Exercise requirements: From the entries that follow, copy every line with the word "tidyselect".

---

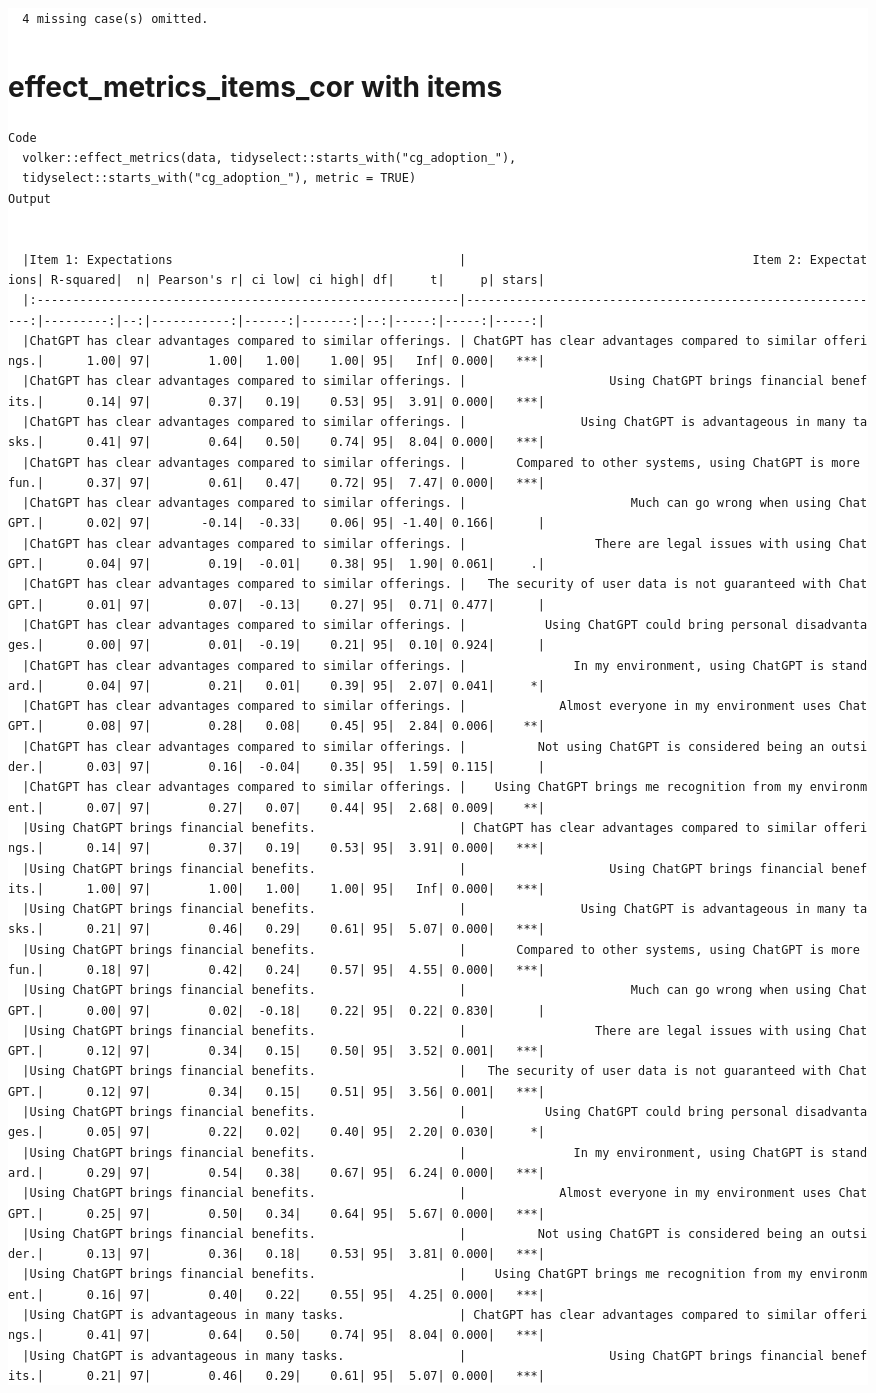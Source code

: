       
      4 missing case(s) omitted.
      

# effect_metrics_items_cor with items

    Code
      volker::effect_metrics(data, tidyselect::starts_with("cg_adoption_"),
      tidyselect::starts_with("cg_adoption_"), metric = TRUE)
    Output
      
      
      |Item 1: Expectations                                        |                                        Item 2: Expectations| R-squared|  n| Pearson's r| ci low| ci high| df|     t|     p| stars|
      |:-----------------------------------------------------------|-----------------------------------------------------------:|---------:|--:|-----------:|------:|-------:|--:|-----:|-----:|-----:|
      |ChatGPT has clear advantages compared to similar offerings. | ChatGPT has clear advantages compared to similar offerings.|      1.00| 97|        1.00|   1.00|    1.00| 95|   Inf| 0.000|   ***|
      |ChatGPT has clear advantages compared to similar offerings. |                    Using ChatGPT brings financial benefits.|      0.14| 97|        0.37|   0.19|    0.53| 95|  3.91| 0.000|   ***|
      |ChatGPT has clear advantages compared to similar offerings. |                Using ChatGPT is advantageous in many tasks.|      0.41| 97|        0.64|   0.50|    0.74| 95|  8.04| 0.000|   ***|
      |ChatGPT has clear advantages compared to similar offerings. |       Compared to other systems, using ChatGPT is more fun.|      0.37| 97|        0.61|   0.47|    0.72| 95|  7.47| 0.000|   ***|
      |ChatGPT has clear advantages compared to similar offerings. |                       Much can go wrong when using ChatGPT.|      0.02| 97|       -0.14|  -0.33|    0.06| 95| -1.40| 0.166|      |
      |ChatGPT has clear advantages compared to similar offerings. |                  There are legal issues with using ChatGPT.|      0.04| 97|        0.19|  -0.01|    0.38| 95|  1.90| 0.061|     .|
      |ChatGPT has clear advantages compared to similar offerings. |   The security of user data is not guaranteed with ChatGPT.|      0.01| 97|        0.07|  -0.13|    0.27| 95|  0.71| 0.477|      |
      |ChatGPT has clear advantages compared to similar offerings. |           Using ChatGPT could bring personal disadvantages.|      0.00| 97|        0.01|  -0.19|    0.21| 95|  0.10| 0.924|      |
      |ChatGPT has clear advantages compared to similar offerings. |               In my environment, using ChatGPT is standard.|      0.04| 97|        0.21|   0.01|    0.39| 95|  2.07| 0.041|     *|
      |ChatGPT has clear advantages compared to similar offerings. |             Almost everyone in my environment uses ChatGPT.|      0.08| 97|        0.28|   0.08|    0.45| 95|  2.84| 0.006|    **|
      |ChatGPT has clear advantages compared to similar offerings. |          Not using ChatGPT is considered being an outsider.|      0.03| 97|        0.16|  -0.04|    0.35| 95|  1.59| 0.115|      |
      |ChatGPT has clear advantages compared to similar offerings. |    Using ChatGPT brings me recognition from my environment.|      0.07| 97|        0.27|   0.07|    0.44| 95|  2.68| 0.009|    **|
      |Using ChatGPT brings financial benefits.                    | ChatGPT has clear advantages compared to similar offerings.|      0.14| 97|        0.37|   0.19|    0.53| 95|  3.91| 0.000|   ***|
      |Using ChatGPT brings financial benefits.                    |                    Using ChatGPT brings financial benefits.|      1.00| 97|        1.00|   1.00|    1.00| 95|   Inf| 0.000|   ***|
      |Using ChatGPT brings financial benefits.                    |                Using ChatGPT is advantageous in many tasks.|      0.21| 97|        0.46|   0.29|    0.61| 95|  5.07| 0.000|   ***|
      |Using ChatGPT brings financial benefits.                    |       Compared to other systems, using ChatGPT is more fun.|      0.18| 97|        0.42|   0.24|    0.57| 95|  4.55| 0.000|   ***|
      |Using ChatGPT brings financial benefits.                    |                       Much can go wrong when using ChatGPT.|      0.00| 97|        0.02|  -0.18|    0.22| 95|  0.22| 0.830|      |
      |Using ChatGPT brings financial benefits.                    |                  There are legal issues with using ChatGPT.|      0.12| 97|        0.34|   0.15|    0.50| 95|  3.52| 0.001|   ***|
      |Using ChatGPT brings financial benefits.                    |   The security of user data is not guaranteed with ChatGPT.|      0.12| 97|        0.34|   0.15|    0.51| 95|  3.56| 0.001|   ***|
      |Using ChatGPT brings financial benefits.                    |           Using ChatGPT could bring personal disadvantages.|      0.05| 97|        0.22|   0.02|    0.40| 95|  2.20| 0.030|     *|
      |Using ChatGPT brings financial benefits.                    |               In my environment, using ChatGPT is standard.|      0.29| 97|        0.54|   0.38|    0.67| 95|  6.24| 0.000|   ***|
      |Using ChatGPT brings financial benefits.                    |             Almost everyone in my environment uses ChatGPT.|      0.25| 97|        0.50|   0.34|    0.64| 95|  5.67| 0.000|   ***|
      |Using ChatGPT brings financial benefits.                    |          Not using ChatGPT is considered being an outsider.|      0.13| 97|        0.36|   0.18|    0.53| 95|  3.81| 0.000|   ***|
      |Using ChatGPT brings financial benefits.                    |    Using ChatGPT brings me recognition from my environment.|      0.16| 97|        0.40|   0.22|    0.55| 95|  4.25| 0.000|   ***|
      |Using ChatGPT is advantageous in many tasks.                | ChatGPT has clear advantages compared to similar offerings.|      0.41| 97|        0.64|   0.50|    0.74| 95|  8.04| 0.000|   ***|
      |Using ChatGPT is advantageous in many tasks.                |                    Using ChatGPT brings financial benefits.|      0.21| 97|        0.46|   0.29|    0.61| 95|  5.07| 0.000|   ***|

---

Answer to this problem:
      volker::effect_metrics(data, tidyselect::starts_with("cg_adoption_"),
      tidyselect::starts_with("cg_adoption_"), metric = TRUE)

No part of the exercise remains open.